10 Questions to Ask in Your Discovery Call
A good discovery call runs both ways. You're evaluating them as much as they're evaluating you. These questions are designed to surface the things that matter most before you commit:
- "Who is your ideal client — what stage, industry, and type of problem do you do your best work with?" Their answer tells you immediately whether you're a fit or a stretch case.
- "What does a typical 90-day engagement look like? What would we work on first?" Reveals whether they have a structured methodology or make it up as they go.
- "Can you give me an example of a client who came in with a problem similar to mine and what happened?" Forces specificity. Vague stories are red flags.

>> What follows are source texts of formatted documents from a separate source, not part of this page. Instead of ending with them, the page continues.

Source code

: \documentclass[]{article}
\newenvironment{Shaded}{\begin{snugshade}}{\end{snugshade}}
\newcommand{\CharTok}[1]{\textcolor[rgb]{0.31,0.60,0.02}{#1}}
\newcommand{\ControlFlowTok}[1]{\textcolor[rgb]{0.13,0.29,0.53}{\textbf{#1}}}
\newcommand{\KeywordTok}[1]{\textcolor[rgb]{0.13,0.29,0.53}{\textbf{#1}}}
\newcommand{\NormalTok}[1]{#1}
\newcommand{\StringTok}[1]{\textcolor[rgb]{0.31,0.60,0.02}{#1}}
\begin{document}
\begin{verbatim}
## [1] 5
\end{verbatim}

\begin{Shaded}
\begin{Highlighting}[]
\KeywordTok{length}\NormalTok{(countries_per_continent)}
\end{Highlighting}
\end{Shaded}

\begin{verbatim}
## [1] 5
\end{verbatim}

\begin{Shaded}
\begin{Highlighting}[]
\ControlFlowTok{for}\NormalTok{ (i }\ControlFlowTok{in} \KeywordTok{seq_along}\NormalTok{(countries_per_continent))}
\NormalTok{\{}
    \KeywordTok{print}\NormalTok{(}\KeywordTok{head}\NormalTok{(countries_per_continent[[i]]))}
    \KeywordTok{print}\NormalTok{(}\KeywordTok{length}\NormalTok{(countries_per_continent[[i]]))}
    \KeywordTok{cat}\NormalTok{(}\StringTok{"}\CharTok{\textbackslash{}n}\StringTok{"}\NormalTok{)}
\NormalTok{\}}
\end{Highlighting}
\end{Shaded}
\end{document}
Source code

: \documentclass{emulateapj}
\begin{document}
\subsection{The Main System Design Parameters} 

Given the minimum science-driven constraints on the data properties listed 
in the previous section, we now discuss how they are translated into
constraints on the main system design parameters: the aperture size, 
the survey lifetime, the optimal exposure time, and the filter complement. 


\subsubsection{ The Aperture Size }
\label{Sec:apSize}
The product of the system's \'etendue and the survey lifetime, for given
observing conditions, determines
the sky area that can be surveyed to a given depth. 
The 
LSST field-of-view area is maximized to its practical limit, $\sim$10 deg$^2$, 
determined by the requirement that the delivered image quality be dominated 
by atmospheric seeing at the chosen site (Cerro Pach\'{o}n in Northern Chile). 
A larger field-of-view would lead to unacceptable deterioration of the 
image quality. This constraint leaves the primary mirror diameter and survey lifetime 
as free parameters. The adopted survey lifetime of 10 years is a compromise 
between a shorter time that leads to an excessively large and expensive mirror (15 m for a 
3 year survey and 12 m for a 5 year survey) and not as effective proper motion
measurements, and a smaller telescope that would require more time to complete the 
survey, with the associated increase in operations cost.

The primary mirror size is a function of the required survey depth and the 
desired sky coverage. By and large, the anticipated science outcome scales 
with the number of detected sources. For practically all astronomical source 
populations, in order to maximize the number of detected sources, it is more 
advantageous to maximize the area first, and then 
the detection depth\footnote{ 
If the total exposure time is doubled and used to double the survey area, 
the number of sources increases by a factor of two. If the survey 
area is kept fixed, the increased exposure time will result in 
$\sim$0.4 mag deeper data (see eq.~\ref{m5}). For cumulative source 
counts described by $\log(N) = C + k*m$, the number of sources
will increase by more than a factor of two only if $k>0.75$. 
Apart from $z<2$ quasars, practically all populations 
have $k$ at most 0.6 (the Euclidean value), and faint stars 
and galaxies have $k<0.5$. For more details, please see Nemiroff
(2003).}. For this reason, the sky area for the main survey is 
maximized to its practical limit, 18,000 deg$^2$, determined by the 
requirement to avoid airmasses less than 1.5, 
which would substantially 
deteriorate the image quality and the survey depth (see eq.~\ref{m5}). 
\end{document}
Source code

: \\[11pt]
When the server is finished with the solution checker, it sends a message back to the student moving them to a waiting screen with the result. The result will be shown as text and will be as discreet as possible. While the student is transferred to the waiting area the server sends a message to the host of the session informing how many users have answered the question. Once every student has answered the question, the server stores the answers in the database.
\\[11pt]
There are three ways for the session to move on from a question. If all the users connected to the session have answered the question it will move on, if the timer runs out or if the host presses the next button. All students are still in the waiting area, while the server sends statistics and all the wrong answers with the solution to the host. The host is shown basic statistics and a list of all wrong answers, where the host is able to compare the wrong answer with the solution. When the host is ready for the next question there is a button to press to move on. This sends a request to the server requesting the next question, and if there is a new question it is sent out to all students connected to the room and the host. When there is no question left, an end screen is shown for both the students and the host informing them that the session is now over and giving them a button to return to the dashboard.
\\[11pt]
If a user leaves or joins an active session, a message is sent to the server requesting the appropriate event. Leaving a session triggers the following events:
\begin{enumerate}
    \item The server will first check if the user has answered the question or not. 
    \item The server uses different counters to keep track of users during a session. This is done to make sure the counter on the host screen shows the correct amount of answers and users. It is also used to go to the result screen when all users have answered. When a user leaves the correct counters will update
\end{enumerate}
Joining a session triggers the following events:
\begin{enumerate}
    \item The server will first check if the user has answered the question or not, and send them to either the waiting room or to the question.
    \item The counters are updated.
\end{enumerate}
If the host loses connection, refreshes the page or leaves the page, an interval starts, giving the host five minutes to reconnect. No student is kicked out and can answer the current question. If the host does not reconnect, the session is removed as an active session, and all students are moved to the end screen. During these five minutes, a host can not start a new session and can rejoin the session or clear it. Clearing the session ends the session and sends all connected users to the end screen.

- "What's the biggest mistake founders at my stage typically make, and how does your coaching address it?" Tests their pattern recognition and whether their mental model matches your reality.
- "What results do your clients most commonly see, and over what timeframe?" Reasonable coaches give honest, range-based answers. Watch for excessive certainty.
- "What do clients who don't get results typically have in common?" This is a great reverse-filter question. A thoughtful coach will have an honest answer about whose fault it is when things don't work.
- "How do you handle disagreement? If I'm convinced I should do something and you think I'm wrong, what happens?" Tests their willingness to hold a position and how they handle conflict.
- "Can I speak with two or three past clients directly?" Non-negotiable. See how they respond.
- "What does success look like at the end of our engagement, and how will we measure it?" If they can't answer this, they can't hold you accountable.
- "What's your policy if the engagement isn't working? Is there a trial period or exit clause?" Protects you, and a confident coach will have a clear answer.
Why Fit Matters More Than Credentials
The coaching industry is littered with impressive credentials that have nothing to do with the outcomes founders need. An ICF PCC designation means someone completed a rigorous coach training program — it doesn't mean they know how to help you fix your sales process or decide whether to raise a round.
Credentials are a filter for minimum professionalism, not a predictor of results. Once you've established that someone is a legitimate professional — not a life coach rebranded for businesses, not someone who graduated from a weekend certification — stop using credentials as a decision factor. The questions above will tell you far more.
What predicts results: relevant experience at your stage, a track record you can verify through conversations with real clients, a methodology that matches your working style, and the kind of honest, direct communication that gets to hard truths fast.
How Kunateh Impact Approaches This
At Kunateh Impact, we work exclusively with founders doing $100K–$5M in revenue who are serious about disciplined growth — not inspiration, not accountability for its own sake, but deliberate movement on the specific constraints holding your business back.
Abdul Kunateh has built and advised businesses across this stage range. The work is grounded in operational reality: sales architecture, team structure, pricing strategy, decision frameworks for resource allocation. We bring a direct point of view, hold you to high standards, and measure success by what actually changes in your business — not how you feel about the coaching.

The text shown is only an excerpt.